→ **Exercise**
Among the entries below, find every line that contains the string "Accessed", then copy it.

→ **Data to process**

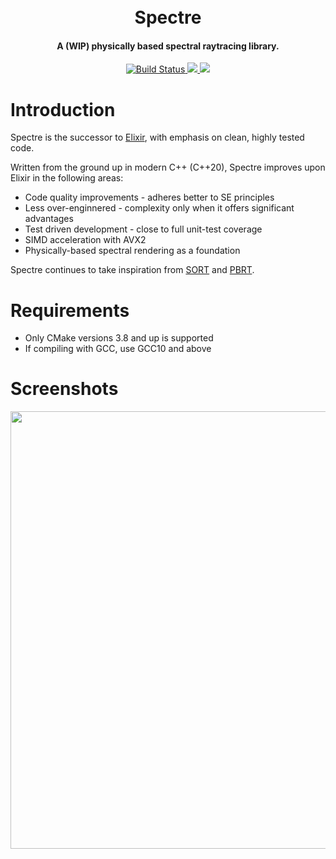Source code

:<h1 align="center">
  <br>
    Spectre
  <br>
</h1>
<h4 align="center">A (WIP) physically based spectral raytracing library.</h4>

<p align="center">
  <a href="https://github.com/Eclmist/Spectre/actions">
    <img src="https://github.com/eclmist/Spectre/workflows/build/badge.svg" alt="Build Status">
  </a>
  <a href="#------">
    <img src="https://img.shields.io/badge/stability-experimental-orange.svg">
  </a>
  <a href="https://www.gnu.org/licenses/gpl-3.0.en.html">
    <img src="https://img.shields.io/badge/license-GPL3--or--later-blue.svg">
  </a>
</p>

# Introduction
Spectre is the successor to [Elixir](https://github.com/Eclmist/Elixir), with emphasis on clean, highly tested code.

Written from the ground up in modern C++ (C++20), Spectre improves upon Elixir in the following areas:
  - Code quality improvements - adheres better to SE principles
  - Less over-enginnered - complexity only when it offers significant advantages
  - Test driven development - close to full unit-test coverage
  - SIMD acceleration with AVX2
  - Physically-based spectral rendering as a foundation
  
Spectre continues to take inspiration from [SORT](http://sort-renderer.com/) and [PBRT](http://www.pbr-book.org/). 

# Requirements
- Only CMake versions 3.8 and up is supported
- If compiling with GCC, use GCC10 and above

# Screenshots
<p align="center">
  <img src="https://i.imgur.com/OBbM46z.png" width=700>
</p>

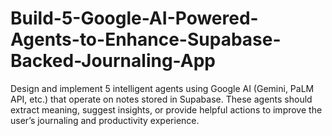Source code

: # Build-5-Google-AI-Powered-Agents-to-Enhance-Supabase-Backed-Journaling-App
Design and implement 5 intelligent agents using Google AI (Gemini, PaLM API, etc.) that operate on notes stored in Supabase. These agents should extract meaning, suggest insights, or provide helpful actions to improve the user’s journaling and productivity experience.
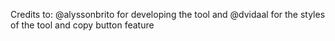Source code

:Credits to: @alyssonbrito for developing the tool and @dvidaal for the styles of the tool and copy button feature
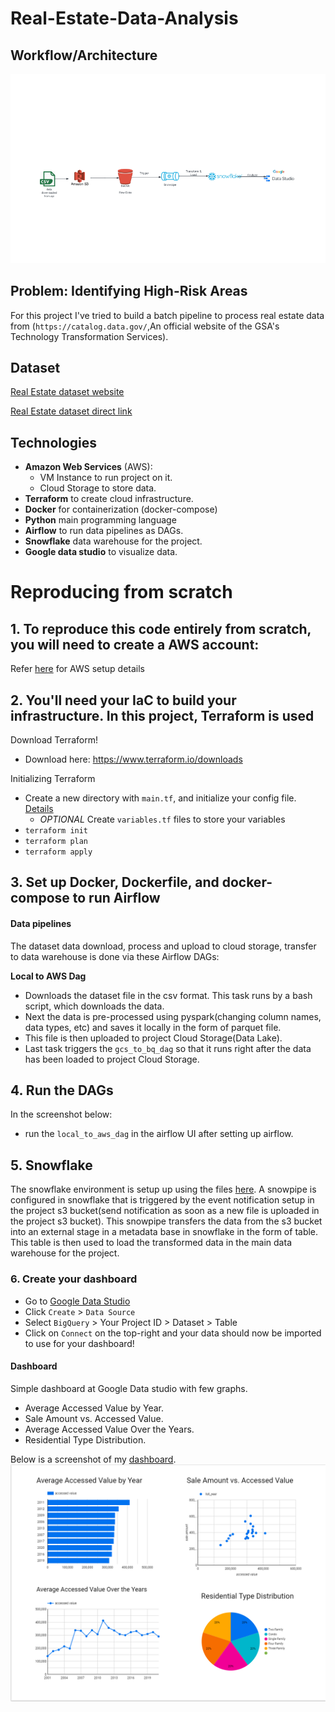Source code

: # Real-Estate-Data-Analysis

## Workflow/Architecture
![alt text](./img/architecture.png)


## Problem: Identifying High-Risk Areas
For this project I've tried to build a batch pipeline to process real estate data   from (`https://catalog.data.gov/`,An official website of the GSA's Technology Transformation Services).

## Dataset
[Real Estate dataset website](https://catalog.data.gov/dataset/real-estate-sales-2001-2018/resource/f7cb94d8-283c-476f-a966-cc8c9e1308b4)

[Real Estate dataset direct link](https://data.ct.gov/api/views/5mzw-sjtu/rows.csv?accessType=DOWNLOAD)

## Technologies
- **Amazon Web Services** (AWS):
  - VM Instance to run project on it.
  - Cloud Storage to store data.
- **Terraform** to create cloud infrastructure.
- **Docker** for containerization (docker-compose)
- **Python** main programming language
- **Airflow** to run data pipelines as DAGs.
- **Snowflake** data warehouse for the project.
- **Google data studio** to visualize data.

# Reproducing from scratch
## 1. To reproduce this code entirely from scratch, you will need to create a AWS account:
Refer [here](https://github.com/adityachaudhary99/dataengineering-real-estate-analysis-project/blob/main/pre-reqs.md) for AWS setup details

## 2. You'll need your IaC to build your infrastructure. In this project, Terraform is used
Download Terraform!
* Download here: https://www.terraform.io/downloads

Initializing Terraform
* Create a new directory with `main.tf`, and initialize your config file. [Details](https://docs.aws.amazon.com/search/doc-search.html?searchPath=documentation&searchQuery=terraform+aws)
    * *OPTIONAL* Create `variables.tf` files to store your variables
* `terraform init`
* `terraform plan`
* `terraform apply`

## 3. Set up Docker, Dockerfile, and docker-compose to run Airflow

#### Data pipelines
The dataset data download, process and upload to cloud storage, transfer to data warehouse is done via these Airflow DAGs:

**Local to AWS Dag**  
  - Downloads the dataset file in the csv format. This task runs by a bash script, which downloads the data. 
  - Next the data is pre-processed using pyspark(changing column names, data types, etc) and saves it locally in the form of parquet file. 
  - This file is then uploaded to project Cloud Storage(Data Lake).
  - Last task triggers the <code>gcs_to_bq_dag</code> so that it runs right after the data has been loaded to project Cloud Storage.

## 4. Run the DAGs
In the screenshot below:
* run the `local_to_aws_dag` in the airflow UI after setting up airflow. 

## 5. Snowflake
The snowflake environment is setup up using the files [here](https://github.com/adityachaudhary99/dataengineering-real-estate-analysis-project/blob/main/snowflake_scripts).
A snowpipe is configured in snowflake that is triggered by the event notification setup in the project s3 bucket(send notification as soon as a new file is uploaded in the project s3 bucket). This snowpipe transfers the data from the s3 bucket into an external stage in a metadata base in snowflake in the form of table. This table is then used to load the transformed data in the main data warehouse for the project. 

### 6. Create your dashboard
* Go to [Google Data Studio](https://datastudio.google.com) 
* Click `Create` > `Data Source`
* Select `BigQuery` > Your Project ID > Dataset > Table
* Click on `Connect` on the top-right and your data should now be imported to use for your dashboard!

#### Dashboard
Simple dashboard at Google Data studio with few graphs.
- Average Accessed Value by Year.
- Sale Amount vs. Accessed Value.​
- Average Accessed Value Over the Years​.
- Residential Type Distribution.

Below is a screenshot of my [dashboard](https://lookerstudio.google.com/s/raoYn0w6ehQ).
![alt text](./img/Dashboard.png)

→ **Reply**
- Average Accessed Value by Year.
- Sale Amount vs. Accessed Value.​
- Average Accessed Value Over the Years​.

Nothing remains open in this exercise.